Ouça este conteúdo
O partido Novo se opôs à alegação do ministro do Supremo Tribunal Federal (STF) Flávio Dino de que não possui legitimidade para pedir o afastamento cautelar do diretor-geral da Polícia Federal (PF), Andrei Rodrigues, e do diretor de Inteligência Policial, Leandro Almada.

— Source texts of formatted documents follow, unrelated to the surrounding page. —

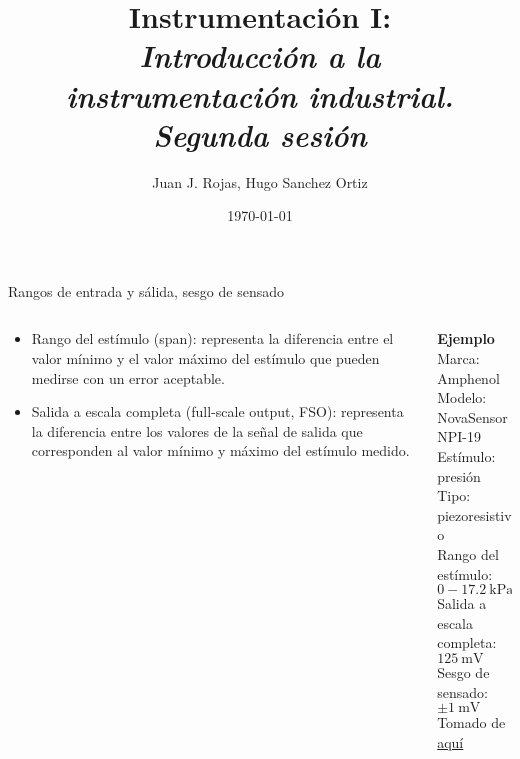 \documentclass[aspectratio=169]{beamer}
\title{Instrumentación I: \\ \emph{Introducción a la }\\ \emph{instrumentación industrial.} \\ \emph{Segunda sesión}}
\author{
    Juan J. Rojas, Hugo Sanchez Ortiz
}
\institute{Instituto Tecnológico de Costa Rica}
\date{\today}
\begin{document}

\maketitle

\newcommand{\blackandwhite}{white} %

\begin{frame}{Rangos de entrada y sálida, sesgo de sensado}
    \begin{columns}[c, onlytextwidth]
        \begin{column}{0.50\textwidth}
            \begin{itemize}
                \item Rango del estímulo (span): representa la diferencia entre el valor mínimo y el valor máximo del estímulo que pueden medirse con un error aceptable.
                \item Salida a escala completa (full-scale output, FSO): representa la diferencia entre los valores de la señal de salida que corresponden al valor mínimo y máximo del estímulo medido. 
            \end{itemize}
        \end{column}
        \begin{column}{0.45\textwidth}
            \textbf{Ejemplo}\\[4pt]
            Marca: Amphenol\\[4pt]
            Modelo: NovaSensor NPI-19\\[4pt]
            Estímulo: presión\\[4pt]
            Tipo: piezoresistivo\\[4pt]
            Rango del estímulo: $0  - \SI{17.2}{\kilo\pascal}$\\[4pt]
            Salida a escala completa: $\SI{125}{\milli\volt}$\\[4pt]
            Sesgo de sensado: $\pm \SI{1}{\milli\volt}$\\[10pt]
            \tiny{Tomado de \href{https://f.hubspotusercontent40.net/hubfs/9035299/Documents/AAS-920-298B-NovaSensor\%20NPI-19-REVISED-061714-web.pdf}{aquí}}
        \end{column}
    \end{columns}
\end{frame}
\end{document}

Em nota (leia na íntegra ao final) divulgada nesta quarta-feira (9), logo após a derrubada da decisão de André Mendonça, a sigla alega que Dino tenta intimidar seu papel de defender o interesse público e fiscalizar os agentes do Estado.
A sigla afirma que continuará usando todos os meios legais em sua atuação, com o objetivo de "buscar a responsabilização dos envolvidos e a proteção das instituições". Segundo a nota, a decisão expõe um Supremo disfuncional e que precisaria de reformulação, "tanto em suas competências quanto em relação aos membros que hoje o compõem".

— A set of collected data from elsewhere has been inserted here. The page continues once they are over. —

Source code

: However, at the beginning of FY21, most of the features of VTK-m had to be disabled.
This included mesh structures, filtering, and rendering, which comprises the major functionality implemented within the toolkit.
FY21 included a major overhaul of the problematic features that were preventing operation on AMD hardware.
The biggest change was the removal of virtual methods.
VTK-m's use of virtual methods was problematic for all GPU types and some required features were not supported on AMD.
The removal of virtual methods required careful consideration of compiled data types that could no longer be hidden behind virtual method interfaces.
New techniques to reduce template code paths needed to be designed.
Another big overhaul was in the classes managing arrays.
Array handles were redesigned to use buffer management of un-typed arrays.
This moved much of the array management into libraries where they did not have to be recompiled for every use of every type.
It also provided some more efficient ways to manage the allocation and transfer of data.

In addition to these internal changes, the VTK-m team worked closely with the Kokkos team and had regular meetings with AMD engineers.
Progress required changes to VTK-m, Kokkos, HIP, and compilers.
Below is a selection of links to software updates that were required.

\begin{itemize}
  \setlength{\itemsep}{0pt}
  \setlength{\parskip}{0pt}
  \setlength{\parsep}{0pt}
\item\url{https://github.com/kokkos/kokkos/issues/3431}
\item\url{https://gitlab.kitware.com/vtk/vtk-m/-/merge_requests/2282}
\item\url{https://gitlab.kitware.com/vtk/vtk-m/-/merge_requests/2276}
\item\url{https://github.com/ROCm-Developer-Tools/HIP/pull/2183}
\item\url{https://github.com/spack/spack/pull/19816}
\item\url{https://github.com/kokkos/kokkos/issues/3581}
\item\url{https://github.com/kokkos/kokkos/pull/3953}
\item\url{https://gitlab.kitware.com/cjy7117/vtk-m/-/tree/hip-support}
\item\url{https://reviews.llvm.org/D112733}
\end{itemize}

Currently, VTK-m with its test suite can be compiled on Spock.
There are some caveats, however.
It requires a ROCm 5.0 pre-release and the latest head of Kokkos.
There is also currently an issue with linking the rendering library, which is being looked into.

Flávio Dino confrontou a decisão tomada por Mendonça no dia anterior. Andrei utilizou uma petição relacionada ao caso Dark Horse para direcionar a ele o apelo pela reintegração ao cargo. Dino, por sua vez, afirmou que a medida cautelar atrasaria as investigações sobre emendas supostamente ligadas a empresas envolvidas na produção do filme.

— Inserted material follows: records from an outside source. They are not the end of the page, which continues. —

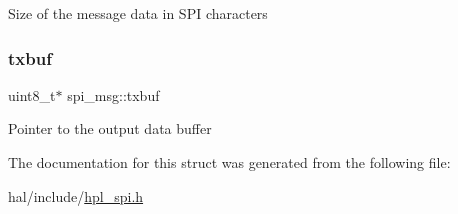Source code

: Size of the message data in S\+PI characters \mbox{\label{structspi__msg_a250cdea72eff03e07bdecad08a62520d}} 
\subsubsection{\texorpdfstring{txbuf}{txbuf}}
{\footnotesize\ttfamily uint8\+\_\+t$\ast$ spi\+\_\+msg\+::txbuf}

Pointer to the output data buffer 

The documentation for this struct was generated from the following file\+:\begin{DoxyCompactItemize}
\item 
hal/include/\hyperlink{hpl__spi_8h}{hpl\+\_\+spi.\+h}\end{DoxyCompactItemize}
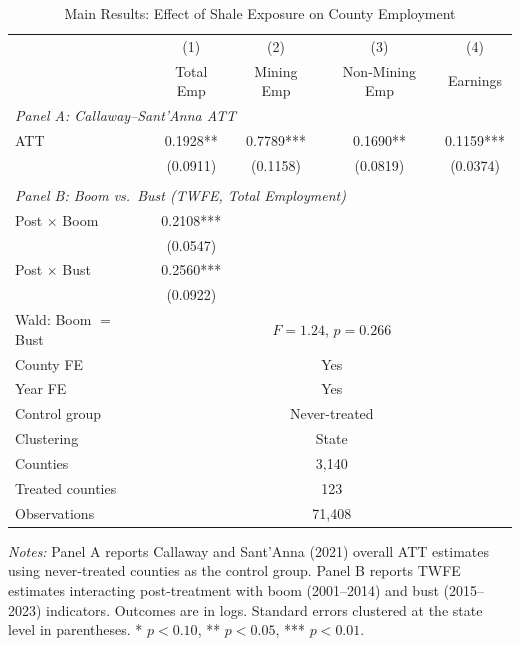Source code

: \begin{table}[H]
\centering
\caption{Main Results: Effect of Shale Exposure on County Employment}
\begin{threeparttable}
\begin{tabular}{lcccc}
\toprule
 & (1) & (2) & (3) & (4) \\
 & Total Emp & Mining Emp & Non-Mining Emp & Earnings \\
\midrule
\multicolumn{5}{l}{\textit{Panel A: Callaway--Sant'Anna ATT}} \\[3pt]
ATT & 0.1928** & 0.7789*** & 0.1690** & 0.1159*** \\
 & (0.0911) & (0.1158) & (0.0819) & (0.0374) \\
\\
\multicolumn{5}{l}{\textit{Panel B: Boom vs.\ Bust (TWFE, Total Employment)}} \\[3pt]
Post $\times$ Boom & 0.2108*** & & & \\
 & (0.0547) & & & \\
Post $\times$ Bust & 0.2560*** & & & \\
 & (0.0922) & & & \\
Wald: Boom $=$ Bust & \multicolumn{4}{c}{$F = 1.24$, $p = 0.266$} \\
\midrule
County FE & \multicolumn{4}{c}{Yes} \\
Year FE & \multicolumn{4}{c}{Yes} \\
Control group & \multicolumn{4}{c}{Never-treated} \\
Clustering & \multicolumn{4}{c}{State} \\
Counties & \multicolumn{4}{c}{3,140} \\
Treated counties & \multicolumn{4}{c}{123} \\
Observations & \multicolumn{4}{c}{71,408} \\
\bottomrule
\end{tabular}
\begin{tablenotes}[flushleft]
\small
\item \textit{Notes:} Panel A reports Callaway and Sant'Anna (2021) overall ATT estimates using never-treated counties as the control group. Panel B reports TWFE estimates interacting post-treatment with boom (2001--2014) and bust (2015--2023) indicators. Outcomes are in logs. Standard errors clustered at the state level in parentheses. * $p<0.10$, ** $p<0.05$, *** $p<0.01$.
\end{tablenotes}
\end{threeparttable}
\label{tab:main}
\end{table}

Como fundamento, o ministro cita um trecho do Código de Processo Penal que estabelece que as medidas cautelares poderão ser decretadas "por representação da autoridade policial ou mediante requerimento do Ministério Público", ou seja, sem menção aos partidos.
Para o magistrado, o afastamento ganha maior gravidade durante a campanha eleitoral, uma vez que o Novo lançou a candidatura presidencial do ex-governador de Minas Gerais Romeu Zema, "que busca sobrepujar o atual mandatário, candidato à reeleição".
"Não há dúvida de que tal projeto eleitoral é absolutamente legítimo, em sua seara própria, mas não em um processo penal que, por sua gravidade, não pode ter as suas regras vilipendiadas", completa.
O problema, porém, não estaria apenas no pedido. Para Dino, Mendonça não poderia decidir sobre o tema, uma vez que é parte no processo aberto por Fachin para lidar com o embate. O ministro acusa seu colega de atuar em "causa própria" e classifica a decisão como uma "interferência nos trabalhos policiais".
O episódio coloca Dino no centro do embate que inicialmente começou com um levantamento de sigilo por Mendonça, expondo relações com o banqueiro Daniel Vorcaro, dono do Banco Master. Depois, Moraes usou um relatório de inteligência para voltar o inquérito das fake news contra Mendonça. Foi com base nesse documento que o relator do caso Master afastou Andrei, determinando ainda que não sejam criadas ou compartilhadas, ainda que internamente, análises sobre a atuação dos membros do Supremo ou da advocacia pública.
VEJA TAMBÉM:
Leia a nota do Novo na íntegra
"O Novo tem legitimidade constitucional e política para defender o interesse público e fiscalizar aqueles que exercem funções de Estado. Não vamos aceitar que uma decisão arbitrária como essa seja utilizada para intimidar o exercício legítimo do nosso papel institucional.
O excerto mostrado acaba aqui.